In the records that follow, locate every line with "CleanClip" and extract it.

- Opening Delimiter -

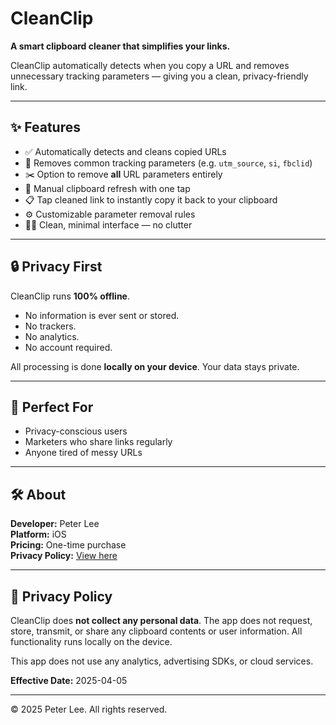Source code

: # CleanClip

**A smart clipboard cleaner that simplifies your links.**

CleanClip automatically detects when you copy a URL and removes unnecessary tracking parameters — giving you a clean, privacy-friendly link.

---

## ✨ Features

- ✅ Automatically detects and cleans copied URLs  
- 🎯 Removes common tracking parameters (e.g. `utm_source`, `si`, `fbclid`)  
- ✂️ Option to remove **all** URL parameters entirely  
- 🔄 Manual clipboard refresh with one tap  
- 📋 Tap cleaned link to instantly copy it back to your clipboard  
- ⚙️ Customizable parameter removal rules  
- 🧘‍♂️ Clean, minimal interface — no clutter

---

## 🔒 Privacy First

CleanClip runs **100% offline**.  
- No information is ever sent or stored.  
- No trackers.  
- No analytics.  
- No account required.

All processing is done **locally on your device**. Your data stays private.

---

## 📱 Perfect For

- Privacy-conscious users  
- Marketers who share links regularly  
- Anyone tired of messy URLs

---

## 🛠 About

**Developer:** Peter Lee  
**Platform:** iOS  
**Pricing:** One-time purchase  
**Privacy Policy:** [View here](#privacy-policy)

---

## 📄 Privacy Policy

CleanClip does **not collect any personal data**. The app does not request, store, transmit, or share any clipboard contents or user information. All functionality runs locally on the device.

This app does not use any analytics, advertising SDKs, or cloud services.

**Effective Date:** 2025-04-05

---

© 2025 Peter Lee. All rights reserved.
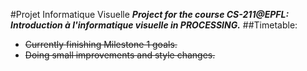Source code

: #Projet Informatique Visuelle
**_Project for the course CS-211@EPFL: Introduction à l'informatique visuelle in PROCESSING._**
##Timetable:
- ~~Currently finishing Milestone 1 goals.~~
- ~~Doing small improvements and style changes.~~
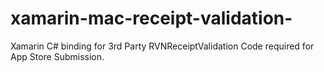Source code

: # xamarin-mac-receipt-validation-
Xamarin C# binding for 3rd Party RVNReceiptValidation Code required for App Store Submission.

- Closing Delimiter -
- Opening Delimiter -

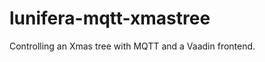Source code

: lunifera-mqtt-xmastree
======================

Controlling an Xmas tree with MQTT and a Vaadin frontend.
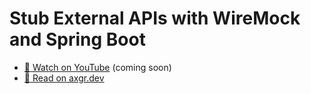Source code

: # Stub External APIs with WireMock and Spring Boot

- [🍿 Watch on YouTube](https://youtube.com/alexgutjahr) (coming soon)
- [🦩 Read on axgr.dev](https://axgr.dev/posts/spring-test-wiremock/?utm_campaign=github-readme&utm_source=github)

- Closing Delimiter -

• _FINISHED TASK_:
: # CleanClip
CleanClip automatically detects when you copy a URL and removes unnecessary tracking parameters — giving you a clean, privacy-friendly link.
CleanClip runs **100% offline**.  
CleanClip does **not collect any personal data**. The app does not request, store, transmit, or share any clipboard contents or user information. All functionality runs locally on the device.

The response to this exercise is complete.